Since Jamaica is dominated by blue-collar middle-class residents, it is no surprise that residential projects far outweigh commercial endeavors. Indeed, a remarkable 87 projects encompassing 6.8 million square feet are currently in the pipeline in Jamaica, according to estimates from Recity. Of the 87 ongoing projects, 57 projects are new residential developments, which will bring over 5,330 total units to the area.
Adding fuel to Jamaica’s already red-hot real estate market is the fact that the neighborhood is almost entirely constituted by “Economic Opportunity Zones.” The program – which aims to encourage long-term investment in underserved communities – allows the participation of less expensive capital, due to a deferred capital gains tax structure. In all of Queens, about 25% of the Opportunity Zones are in Jamaica.

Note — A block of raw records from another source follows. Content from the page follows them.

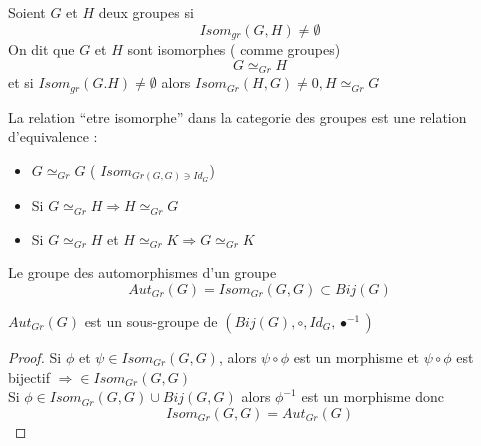 \documentclass[../main.tex]{subfiles}
\begin{document}
\begin{defn}\label{defn:groupes_isomorphes}
	Soient $G$ et $H$ deux groupes si
	\[ 
		Isom_{gr} ( G,H) \neq \emptyset
	\]
	On dit que $G$ et $H$ sont isomorphes ( comme groupes)
	\[ 
	G \simeq _{Gr} H
	\]
	et si $Isom_{gr} ( G.H) \neq \emptyset$ alors
	$Isom_{Gr} ( H,G) \neq 0, H \simeq_{Gr} G$
\end{defn}
La relation ``etre isomorphe'' dans la categorie des groupes est une relation d'equivalence :
\begin{itemize}
	\item $G\simeq_{Gr} G$ ( $Isom_{Gr(G,G) \ni Id_G} $)
	\item Si $G\simeq _{Gr} H \Rightarrow  H \simeq_{Gr} G$
	\item Si $G \simeq_{Gr} H$ et $H\simeq_{Gr} K \Rightarrow  G \simeq_{Gr} K$
\end{itemize}
\begin{exemple}
Le groupe des automorphismes d'un groupe
\[ 
	Aut_{Gr} ( G) = Isom_{Gr} ( G,G) \subset Bij(G)
\]

\end{exemple}
\begin{thm}
	$Aut _{Gr} ( G)$ est un sous-groupe de $\left(Bij(G), \circ, Id_G, \bullet^{-1}\right)$
\end{thm}
\begin{proof}
	Si $\phi$ et $\psi \in Isom_{Gr} ( G,G)$, alors $\psi\circ\phi$ est un morphisme et $\psi\circ\phi$ est bijectif
	$\Rightarrow \in Isom_{Gr} ( G,G)$ \\
	Si $\phi \in Isom_{Gr} ( G,G) \cup Bij(G,G)$ alors $\phi^{-1}$ est un morphisme donc
	\[ 
		Isom_{Gr} ( G,G) = Aut_{Gr} ( G)
	\]
\end{proof}





	





		

		
	
\end{document}
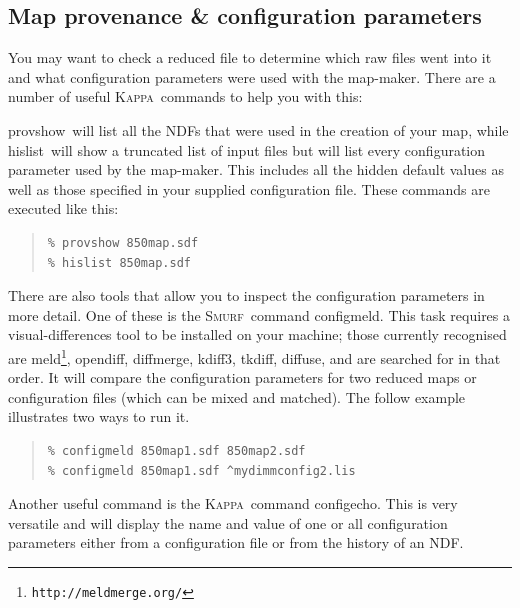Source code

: \documentclass[twoside,11pt]{article}
\newcommand{\htmladdnormallink}[2]{#1}
\newcommand{\latex}[1]{#1}
\newcommand{\xref}[3]{#1}
\newcommand{\xlabel}[1]{}
\renewcommand{\_}{\texttt{\symbol{95}}}
\newenvironment{myquote}{\begin{quote}\begin{small}}{\end{small}\end{quote}}
\newcommand{\Kappa}{\xref{\textsc{Kappa}}{sun95}{}}
\newcommand{\smurf}{\xref{\textsc{Smurf}}{sun258}{}}
\newcommand{\task}[1]{\textsf{#1}}
\newcommand{\configmeld}{\xref{\task{configmeld}}{sun258}{CONFIGMELD}}
\newcommand{\configecho}{\xref{\task{configecho}}{sun95}{CONFIGECHO}}
\newcommand{\hislist}{\xref{\task{hislist}}{sun95}{HISLIST}}
\newcommand{\provshow}{\xref{\task{provshow}}{sun95}{PROVSHOW}}
\begin{document}

\subsection{\xlabel{provenance}Map provenance \& configuration parameters}
\label{sec:prov}

You may want to check a reduced file to determine which raw files went
into it and what configuration parameters were used with the
map-maker. There are a number of useful \Kappa\ commands to help you
with this:

\provshow\ will list all the NDFs that were used in the creation of
your map, while \hislist\ will show a truncated list of input files
but will list every configuration parameter used by the map-maker.
This includes all the hidden default values as well as those specified
in your supplied configuration file. These commands are executed like
this:
\begin{myquote}
\begin{verbatim}
% provshow 850map.sdf
% hislist 850map.sdf
\end{verbatim}
\end{myquote}

There are also tools that allow you to inspect the configuration
parameters in more detail. One of these is the \smurf\ command
\configmeld. This task requires a visual-differences tool to
be installed on your machine; those currently recognised are
\htmladdnormallink{meld}{http://meldmerge.org/}\latex{\footnote{\texttt{http://meldmerge.org/}}},
\htmladdnormallink{opendiff}{http://developer.apple.com/},
\htmladdnormallink{diffmerge}{http://www.sourcegear.com/diffmerge},
\htmladdnormallink{kdiff3}{http://kdiff3.sourceforge.net},
\htmladdnormallink{tkdiff}{http://sourceforge.net/projects/tkdiff},
\htmladdnormallink{diffuse}{http://diffuse.sourceforge.net},
and are searched for in that order. It will compare the
configuration parameters for two reduced maps or configuration files
(which can be mixed and matched). The follow example illustrates two
ways to run it.

\begin{myquote}
\begin{verbatim}
% configmeld 850map1.sdf 850map2.sdf
% configmeld 850map1.sdf ^mydimmconfig2.lis
\end{verbatim}
\end{myquote}
Another useful command is the \Kappa\ command \configecho.
This is very versatile and will display the name and value of one or
all configuration parameters either from a configuration file or from
the history of an NDF.
\end{document}
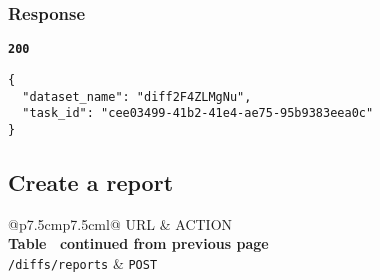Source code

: \subsubsection{Response}
\textbf{\texttt{200}}
\begin{lstlisting}
{
  "dataset_name": "diff2F4ZLMgNu",
  "task_id": "cee03499-41b2-41e4-ae75-95b9383eea0c"
}
\end{lstlisting}

\subsection{Create a report}

\begin{longtable}[c]{@{}p{7.5cm}p{7.5cm}l@{}}
  \toprule
  URL                     & ACTION                            \\* \midrule
  \endfirsthead
  \multicolumn{3}{c}%
  {{\bfseries Table \thetable\ continued from previous page}} \\
  \endhead
  \bottomrule
  \endfoot
  \endlastfoot
  \texttt{/diffs/reports} & \texttt{POST}                     \\* \bottomrule
  \label{tab:rdf-differ-create-report}                        \\
\end{longtable}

Looking ahead, as land prices in historically strong NYC markets get loftier, developers will increasingly pursue the next, up-and-coming neighborhood that offers tangible upside potential. Whether it be a shift in demand due to new rent regulation laws, the Affordable New York tax incentive, or the abundance of Opportunity Zones, Jamaica is well-positioned for growth over the near-term as well as the years ahead.